One of the quickest ways to derail a private 5G conversation in an industrial environment is to involve the OT team too late. Because from their point of view, the risk isn’t abstract. PLCs, controllers, and industrial protocols aren’t just “devices”, they’re tightly coupled systems that expect very specific network behaviour. Change that behaviour, even slightly, and you’re not optimising a network anymore. You’re interrupting production.
This is where many private 5G initiatives quietly stall. On paper, cellular looks attractive: mobility, coverage, reliability. In practice,OT engineers hear “Layer 3”, “IP routing”, and “wireless abstraction” and immediately see red flags, and they’re not wrong to.

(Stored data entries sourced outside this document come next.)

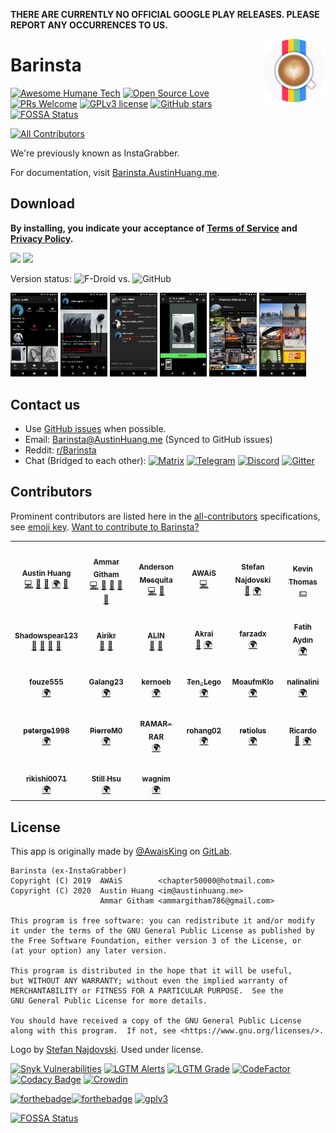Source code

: **THERE ARE CURRENTLY NO OFFICIAL GOOGLE PLAY RELEASES. PLEASE REPORT ANY OCCURRENCES TO US.**

<img src="./app/src/main/ic_launcher-round.png" alt="Barinsta logo" align="right" width="20%"/>

# Barinsta

[![Awesome Humane Tech](https://raw.githubusercontent.com/humanetech-community/awesome-humane-tech/main/humane-tech-badge.svg?sanitize=true)](https://github.com/humanetech-community/awesome-humane-tech)
[![Open Source Love](https://badges.frapsoft.com/os/v3/open-source.svg?v=103)](https://github.com/ellerbrock/open-source-badges/)
[![PRs Welcome](https://img.shields.io/badge/PRs-welcome-brightgreen.svg)](http://makeapullrequest.com)
[![GPLv3 license](https://img.shields.io/badge/License-GPLv3-blue.svg)](./LICENSE)
[![GitHub stars](https://img.shields.io/github/stars/austinhuang0131/instagrabber.svg?style=social&label=Star)](https://GitHub.com/austinhuang0131/barinsta/stargazers/)[![FOSSA Status](https://app.fossa.com/api/projects/git%2Bgithub.com%2Faustinhuang0131%2Fbarinsta.svg?type=shield)](https://app.fossa.com/projects/git%2Bgithub.com%2Faustinhuang0131%2Fbarinsta?ref=badge_shield)
<!-- ALL-CONTRIBUTORS-BADGE:START - Do not remove or modify this section -->
[![All Contributors](https://img.shields.io/badge/all_contributors-27-orange.svg)](#contributors)
<!-- ALL-CONTRIBUTORS-BADGE:END -->

We're previously known as InstaGrabber.

For documentation, visit [Barinsta.AustinHuang.me](https://barinsta.austinhuang.me).

## Download

**By installing, you indicate your acceptance of [Terms of Service](https://barinsta.austinhuang.me/en/latest/tos/) and [Privacy Policy](https://barinsta.austinhuang.me/en/latest/privacy/).**

<a href="https://f-droid.org/en/packages/me.austinhuang.instagrabber/"><img src="https://fdroid.gitlab.io/artwork/badge/get-it-on.png" height="75"></a>
<a href="https://github.com/austinhuang0131/barinsta/releases/latest"><img src="https://raw.githubusercontent.com/andOTP/andOTP/master/assets/badges/get-it-on-github.png" height="75"></a>

Version status: ![F-Droid](https://img.shields.io/f-droid/v/me.austinhuang.instagrabber.svg) vs. ![GitHub](https://img.shields.io/github/release/austinhuang0131/barinsta.svg?logo=github)

<a href="https://github.com/austinhuang0131/instagrabber/blob/master/fastlane/metadata/android/en-US/images/phoneScreenshots/1.jpg"><img src="./fastlane/metadata/android/en-US/images/phoneScreenshots/1.jpg" alt="Profile" width="15%"/></a>
<a href="https://github.com/austinhuang0131/instagrabber/blob/master/fastlane/metadata/android/en-US/images/phoneScreenshots/2.jpg"><img src="./fastlane/metadata/android/en-US/images/phoneScreenshots/2.jpg" alt="Post" width="15%"/></a>
<a href="https://github.com/austinhuang0131/instagrabber/blob/master/fastlane/metadata/android/en-US/images/phoneScreenshots/3.jpg"><img src="./fastlane/metadata/android/en-US/images/phoneScreenshots/3.jpg" alt="Comments" width="15%"/></a>
<a href="https://github.com/austinhuang0131/instagrabber/blob/master/fastlane/metadata/android/en-US/images/phoneScreenshots/4.jpg"><img src="./fastlane/metadata/android/en-US/images/phoneScreenshots/4.jpg" alt="Story" width="15%"/></a>
<a href="https://github.com/austinhuang0131/instagrabber/blob/master/fastlane/metadata/android/en-US/images/phoneScreenshots/5.jpg"><img src="./fastlane/metadata/android/en-US/images/phoneScreenshots/5.jpg" alt="Hashtag" width="15%"/></a>
<a href="https://github.com/austinhuang0131/instagrabber/blob/master/fastlane/metadata/android/en-US/images/phoneScreenshots/6.jpg"><img src="./fastlane/metadata/android/en-US/images/phoneScreenshots/6.jpg" alt="Discover Topics" width="15%"/></a>

## Contact us

* Use [GitHub issues](https://github.com/austinhuang0131/instagrabber/issues) when possible.
* Email: [Barinsta@AustinHuang.me](mailto:barinsta@austinhuang.me?body=Please%20note%20that%20your%20email%20address%20and%20the%20entire%20content%20will%20be%20published%20onto%20GitHub%20issues.%20If%20you%20do%20not%20wish%20to%20do%20that%2C%20use%20other%20contact%20methods%20instead.) (Synced to GitHub issues)
* Reddit: [r/Barinsta](https://reddit.com/r/barinsta)
* Chat (Bridged to each other): [![Matrix](https://img.shields.io/badge/Matrix-%23Barinsta:matrix.org-000000?logo=matrix)](https://matrix.to/#/#barinsta:matrix.org) [![Telegram](https://img.shields.io/badge/Telegram-@Grabber__App-2CA5E0?logo=telegram)](https://t.me/grabber_app) [![Discord](https://img.shields.io/badge/Discord-YtEDzN2-7289da?logo=discord&logoColor=white)](https://discord.gg/YtEDzN2) [![Gitter](https://img.shields.io/badge/Gitter-InstaGrabber/General-ed1965?logo=gitter)](https://gitter.im/instagrabber/general)

## Contributors

Prominent contributors are listed here in the [all-contributors](https://allcontributors.org/) specifications, see [emoji key](https://allcontributors.org/docs/en/emoji-key). [Want to contribute to Barinsta?](https://github.com/austinhuang0131/barinsta/blob/master/.github/CONTRIBUTING.md)

<!-- ALL-CONTRIBUTORS-LIST:START - Do not remove or modify this section -->
<!-- prettier-ignore-start -->
<!-- markdownlint-disable -->
<table>
  <tr>
    <td align="center"><a href="https://austinhuang.me"><img src="https://avatars1.githubusercontent.com/u/16656689?s=100" width="100px;" alt=""/><br /><sub><b>Austin Huang</b></sub></a><br /><a href="https://github.com/austinhuang0131/barinsta/commits?author=austinhuang0131" title="Code">💻</a> <a href="https://github.com/austinhuang0131/barinsta/commits?author=austinhuang0131" title="Documentation">📖</a> <a href="#question-austinhuang0131" title="Answering Questions">💬</a> <a href="https://crowdin.com/project/instagrabber" title="Translation">🌍</a> <a href="#ideas-austinhuang0131" title="Ideas, Planning, & Feedback">🤔</a></td>
    <td align="center"><a href="https://github.com/ammargitham"><img src="https://avatars0.githubusercontent.com/u/8017365?s=100" width="100px;" alt=""/><br /><sub><b>Ammar Githam</b></sub></a><br /><a href="https://github.com/austinhuang0131/barinsta/commits?author=ammargitham" title="Code">💻</a> <a href="#design-ammargitham" title="Design">🎨</a> <a href="#ideas-ammargitham" title="Ideas, Planning, & Feedback">🤔</a> <a href="#maintenance-ammargitham" title="Maintenance">🚧</a> <a href="#question-ammargitham" title="Answering Questions">💬</a></td>
    <td align="center"><a href="https://github.com/andersonvom"><img src="https://avatars3.githubusercontent.com/u/69922?v=4?s=100" width="100px;" alt=""/><br /><sub><b>Anderson Mesquita</b></sub></a><br /><a href="https://github.com/austinhuang0131/barinsta/commits?author=andersonvom" title="Code">💻</a> <a href="https://github.com/austinhuang0131/barinsta/issues?q=author%3Aandersonvom" title="Bug reports">🐛</a></td>
    <td align="center"><a href="http://rerolledgeek.blogspot.com/"><img src="https://avatars3.githubusercontent.com/u/5278488?s=100" width="100px;" alt=""/><br /><sub><b>AWAiS</b></sub></a><br /><a href="https://github.com/austinhuang0131/barinsta/commits?author=AwaisKing" title="Code">💻</a></td>
    <td align="center"><a href="https://stefannajdovski.com/"><img src="https://avatars2.githubusercontent.com/u/42580385?v=4?s=100" width="100px;" alt=""/><br /><sub><b>Stefan Najdovski</b></sub></a><br /><a href="#design-snajdovski" title="Design">🎨</a> <a href="https://crowdin.com/project/instagrabber" title="Translation">🌍</a></td>
    <td align="center"><a href="http://kevinthomas.dev"><img src="https://avatars2.githubusercontent.com/u/15370181?s=100" width="100px;" alt=""/><br /><sub><b>Kevin Thomas</b></sub></a><br /><a href="#financial-KevinNThomas" title="Financial">💵</a></td>
  </tr>
  <tr>
    <td align="center"><a href="https://github.com/Shadowspear123"><img src="https://avatars1.githubusercontent.com/u/50462281?s=100" width="100px;" alt=""/><br /><sub><b>Shadowspear123</b></sub></a><br /><a href="#blog-Shadowspear123" title="Blogposts">📝</a> <a href="https://github.com/austinhuang0131/barinsta/issues?q=author%3AShadowspear123" title="Bug reports">🐛</a> <a href="#ideas-Shadowspear123" title="Ideas, Planning, & Feedback">🤔</a> <a href="#question-Shadowspear123" title="Answering Questions">💬</a></td>
    <td align="center"><a href="https://airikr.me/"><img src="https://avatars0.githubusercontent.com/u/53869451?s=100" width="100px;" alt=""/><br /><sub><b>Airikr</b></sub></a><br /><a href="#ideas-e-edgren" title="Ideas, Planning, & Feedback">🤔</a> <a href="#question-e-edgren" title="Answering Questions">💬</a></td>
    <td align="center"><a href="https://alin.atwebpages.com/"><img src="https://avatars2.githubusercontent.com/u/13281020?v=4?s=100" width="100px;" alt=""/><br /><sub><b>ALIN</b></sub></a><br /><a href="https://github.com/austinhuang0131/barinsta/issues?q=author%3Aalin-1" title="Bug reports">🐛</a> <a href="#ideas-alin-1" title="Ideas, Planning, & Feedback">🤔</a></td>
    <td align="center"><a href="https://github.com/Akrai"><img src="https://avatars1.githubusercontent.com/u/5624597?v=4?s=100" width="100px;" alt=""/><br /><sub><b>Akrai</b></sub></a><br /><a href="#ideas-Akrai" title="Ideas, Planning, & Feedback">🤔</a> <a href="https://crowdin.com/project/instagrabber" title="Translation">🌍</a></td>
    <td align="center"><a href="https://github.com/farzadx"><img src="https://avatars2.githubusercontent.com/u/70059397?v=4?s=100" width="100px;" alt=""/><br /><sub><b>farzadx</b></sub></a><br /><a href="https://crowdin.com/project/instagrabber" title="Translation">🌍</a></td>
    <td align="center"><a href="https://github.com/faydin"><img src="https://avatars2.githubusercontent.com/u/22706676?v=4?s=100" width="100px;" alt=""/><br /><sub><b>Fatih Aydın</b></sub></a><br /><a href="https://crowdin.com/project/instagrabber" title="Translation">🌍</a></td>
  </tr>
  <tr>
    <td align="center"><a href="https://github.com/fouze555"><img src="https://avatars3.githubusercontent.com/u/71935341?v=4?s=100" width="100px;" alt=""/><br /><sub><b>fouze555</b></sub></a><br /><a href="https://crowdin.com/project/instagrabber" title="Translation">🌍</a></td>
    <td align="center"><a href="https://github.com/Galang23"><img src="https://avatars3.githubusercontent.com/u/13700948?s=100" width="100px;" alt=""/><br /><sub><b>Galang23</b></sub></a><br /><a href="https://crowdin.com/project/instagrabber" title="Translation">🌍</a></td>
    <td align="center"><a href="https://becauseofprog.fr/"><img src="https://avatars3.githubusercontent.com/u/24623168?s=100" width="100px;" alt=""/><br /><sub><b>kernoeb</b></sub></a><br /><a href="https://crowdin.com/project/instagrabber" title="Translation">🌍</a></td>
    <td align="center"><a href="https://github.com/Lego8486"><img src="https://avatars1.githubusercontent.com/u/47414485?s=100" width="100px;" alt=""/><br /><sub><b>Ten_Lego</b></sub></a><br /><a href="https://crowdin.com/project/instagrabber" title="Translation">🌍</a></td>
    <td align="center"><a href="https://github.com/MoaufmKlo"><img src="https://avatars1.githubusercontent.com/u/45636897?s=100" width="100px;" alt=""/><br /><sub><b>MoaufmKlo</b></sub></a><br /><a href="https://crowdin.com/project/instagrabber" title="Translation">🌍</a></td>
    <td align="center"><a href="https://github.com/nalinalini"><img src="https://avatars0.githubusercontent.com/u/65640431?v=4?s=100" width="100px;" alt=""/><br /><sub><b>nalinalini</b></sub></a><br /><a href="https://crowdin.com/project/instagrabber" title="Translation">🌍</a></td>
  </tr>
  <tr>
    <td align="center"><a href="https://github.com/peterge1998"><img src="https://avatars2.githubusercontent.com/u/47355238?s=100" width="100px;" alt=""/><br /><sub><b>peterge1998</b></sub></a><br /><a href="https://crowdin.com/project/instagrabber" title="Translation">🌍</a></td>
    <td align="center"><a href="https://github.com/PierreM0"><img src="https://avatars3.githubusercontent.com/u/71077853?v=4?s=100" width="100px;" alt=""/><br /><sub><b>PierreM0</b></sub></a><br /><a href="https://crowdin.com/project/instagrabber" title="Translation">🌍</a></td>
    <td align="center"><a href="https://github.com/RAMAR-RAR"><img src="https://avatars3.githubusercontent.com/u/47423745?s=100" width="100px;" alt=""/><br /><sub><b>RAMAR-RAR</b></sub></a><br /><a href="https://crowdin.com/project/instagrabber" title="Translation">🌍</a></td>
    <td align="center"><a href="https://github.com/rohang02"><img src="https://avatars3.githubusercontent.com/u/47921164?v=4?s=100" width="100px;" alt=""/><br /><sub><b>rohang02</b></sub></a><br /><a href="https://crowdin.com/project/instagrabber" title="Translation">🌍</a></td>
    <td align="center"><a href="https://github.com/retiolus"><img src="https://avatars1.githubusercontent.com/u/65604466?v=4?s=100" width="100px;" alt=""/><br /><sub><b>retiolus</b></sub></a><br /><a href="https://crowdin.com/project/instagrabber" title="Translation">🌍</a></td>
    <td align="center"><a href="https://github.com/RickyM7"><img src="https://avatars3.githubusercontent.com/u/24703825?v=4?s=100" width="100px;" alt=""/><br /><sub><b>Ricardo</b></sub></a><br /><a href="https://github.com/austinhuang0131/barinsta/issues?q=author%3ARickyM7" title="Bug reports">🐛</a> <a href="https://crowdin.com/project/instagrabber" title="Translation">🌍</a></td>
  </tr>
  <tr>
    <td align="center"><a href="https://github.com/rikishi0071"><img src="https://avatars3.githubusercontent.com/u/18183855?v=4?s=100" width="100px;" alt=""/><br /><sub><b>rikishi0071</b></sub></a><br /><a href="https://crowdin.com/project/instagrabber" title="Translation">🌍</a></td>
    <td align="center"><a href="https://stillu.cc/"><img src="https://avatars2.githubusercontent.com/u/5843208?v=4?s=100" width="100px;" alt=""/><br /><sub><b>Still Hsu</b></sub></a><br /><a href="https://crowdin.com/project/instagrabber" title="Translation">🌍</a></td>
    <td align="center"><a href="https://github.com/wagnim"><img src="https://avatars0.githubusercontent.com/u/30241419?s=100" width="100px;" alt=""/><br /><sub><b>wagnim</b></sub></a><br /><a href="https://crowdin.com/project/instagrabber" title="Translation">🌍</a></td>
  </tr>
</table>

<!-- markdownlint-restore -->
<!-- prettier-ignore-end -->
<!-- ALL-CONTRIBUTORS-LIST:END -->

## License

This app is originally made by [@AwaisKing](https://github.com/AwaisKing) on [GitLab](https://gitlab.com/AwaisKing/instagrabber).

    Barinsta (ex-InstaGrabber)
    Copyright (C) 2019  AWAiS        <chapter50000@hotmail.com>
    Copyright (C) 2020  Austin Huang <im@austinhuang.me>
                        Ammar Githam <ammargitham786@gmail.com>

    This program is free software: you can redistribute it and/or modify
    it under the terms of the GNU General Public License as published by
    the Free Software Foundation, either version 3 of the License, or
    (at your option) any later version.

    This program is distributed in the hope that it will be useful,
    but WITHOUT ANY WARRANTY; without even the implied warranty of
    MERCHANTABILITY or FITNESS FOR A PARTICULAR PURPOSE.  See the
    GNU General Public License for more details.

    You should have received a copy of the GNU General Public License
    along with this program.  If not, see <https://www.gnu.org/licenses/>.

Logo by [Stefan Najdovski](https://stefannajdovski.com/). Used under license.

[![Snyk Vulnerabilities](https://img.shields.io/snyk/vulnerabilities/github/austinhuang0131/instagrabber)](https://snyk.io/test/github/austinhuang0131/barinsta)
[![LGTM Alerts](https://img.shields.io/lgtm/alerts/github/austinhuang0131/instagrabber)](https://lgtm.com/projects/g/austinhuang0131/barinsta)
[![LGTM Grade](https://img.shields.io/lgtm/grade/java/github/austinhuang0131/instagrabber)](https://lgtm.com/projects/g/austinhuang0131/barinsta)
[![CodeFactor](https://www.codefactor.io/repository/github/austinhuang0131/barinsta/badge)](https://www.codefactor.io/repository/github/austinhuang0131/barinsta)
[![Codacy Badge](https://app.codacy.com/project/badge/Grade/e9cfcb7733f8477d92e5c0f30cac137a)](https://www.codacy.com/manual/austinhuang0131/instagrabber)
[![Crowdin](https://badges.crowdin.net/instagrabber/localized.svg)](https://crowdin.com/project/instagrabber)

[![forthebadge](https://forthebadge.com/images/badges/made-with-java.svg)](https://forthebadge.com)[![forthebadge](https://forthebadge.com/images/badges/built-for-android.svg)](https://forthebadge.com) [![gplv3](https://www.gnu.org/graphics/gplv3-with-text-136x68.png)](https://www.gnu.org/licenses/gpl-3.0.html)


[![FOSSA Status](https://app.fossa.com/api/projects/git%2Bgithub.com%2Faustinhuang0131%2Fbarinsta.svg?type=large)](https://app.fossa.com/projects/git%2Bgithub.com%2Faustinhuang0131%2Fbarinsta?ref=badge_large)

The reality is that most industrial environments don’t run on neat, IP-native endpoints. They run on a mix of legacy equipment, specialised protocols, and control systems designed under very different assumptions. Protocols such as Profinet, EtherCAT, Ethernet/IP, Modbus, and Profibus generally expect devices to be in the same Layer 2 domain. They assume deterministic timing, predictable paths, and trusted transport. Traditional cellular architectures don’t naturally support that, because 5G is fundamentally a Layer 3 technology.
This mismatch is exactly where many “generic” private 5G approaches start to fall apart.
If the answer to legacy OT connectivity is “replace the devices” or “rewrite how they communicate”, adoption is dead on arrival. No operations team is going to forklift working control systems just to make a network architecture happy. The more viable approach is the opposite: adapt the network to the realities of OT, not the other way around.
That’s where industrial gateways become critical - not as a workaround, but as a deliberate architectural layer. In real deployments, these gateways sit close to the industrial devices and act as protocol and access bridges. Downstream, they speak whatever the device requires: Ethernet, serial, fieldbus, Wi-Fi, or even low-power wireless protocols. Upstream, they present traffic to the private 5G network in a controlled, secure way.
From the network’s perspective, everything behind the gateway becomes part of the private 5G environment. IP addressing, security policies, and operational visibility all extend naturally, even if the devices themselves aren’t IP-native.
The harder problem, though, isn’t just protocol translation; it’s preserving behaviour.
In many industrial control scenarios, both ends of a communication path expect to live on the same Layer 2 segment. Break that assumption, and you introduce jitter, delay, or outright failure. This is wheretraditional approaches often hit a wall.
What becomes clear is that this challenge can be addressed by tunnelling Layer 2 traffic over the private 5G network using established mechanisms like GRE or VXLAN. In simple terms, Layer 2 frames are encapsulated inside Layer 3 packets, carried securely across the 5G network, and then presented back into the enterprise network on the other side. To the PLCs and controllers, nothing has changed. They still see a trusted Layer 2 path.
This becomes especially powerful for mobile industrial use cases. Think AGVs or mobile robots with integrated gateways. These systems need to move freely across large indoor or outdoor spaces while maintaining deterministic control behaviour. By preserving Layer 2 semantics over a mobile, private 5G underlay, you get mobility without sacrificing control.
Additionally, because this runs on private 5G, it isn’t just“wireless Ethernet”. It can be combined with the same radio-level controls (prioritisation, scheduling, and quality enforcement), ensuring that critical OT traffic isn’t competing blindly with less important workloads.
The deeper point here is philosophical as much as technical. Successful private 5G deployments don’t try to drag OT into a new networking paradigm. They respect the constraints that already exist and design around them. That’s what allows enterprises to incrementally modernise: bring private 5G into the environment today, connect existing assets safely, and evolve overtime without fragmenting operations.
If private 5G forces you to choose between mobility and determinism, it’s the wrong design. The goal isn’t to make OT systems cellular-aware. It’s to make cellular invisible to OT.
What to do next:
Before dismissing private 5G as “not suitable for OT”, map out where gateways and Layer 2 preservation are required. In many cases, the barrier isn’t the technology, it’s the assumption that OT has to change to fit it.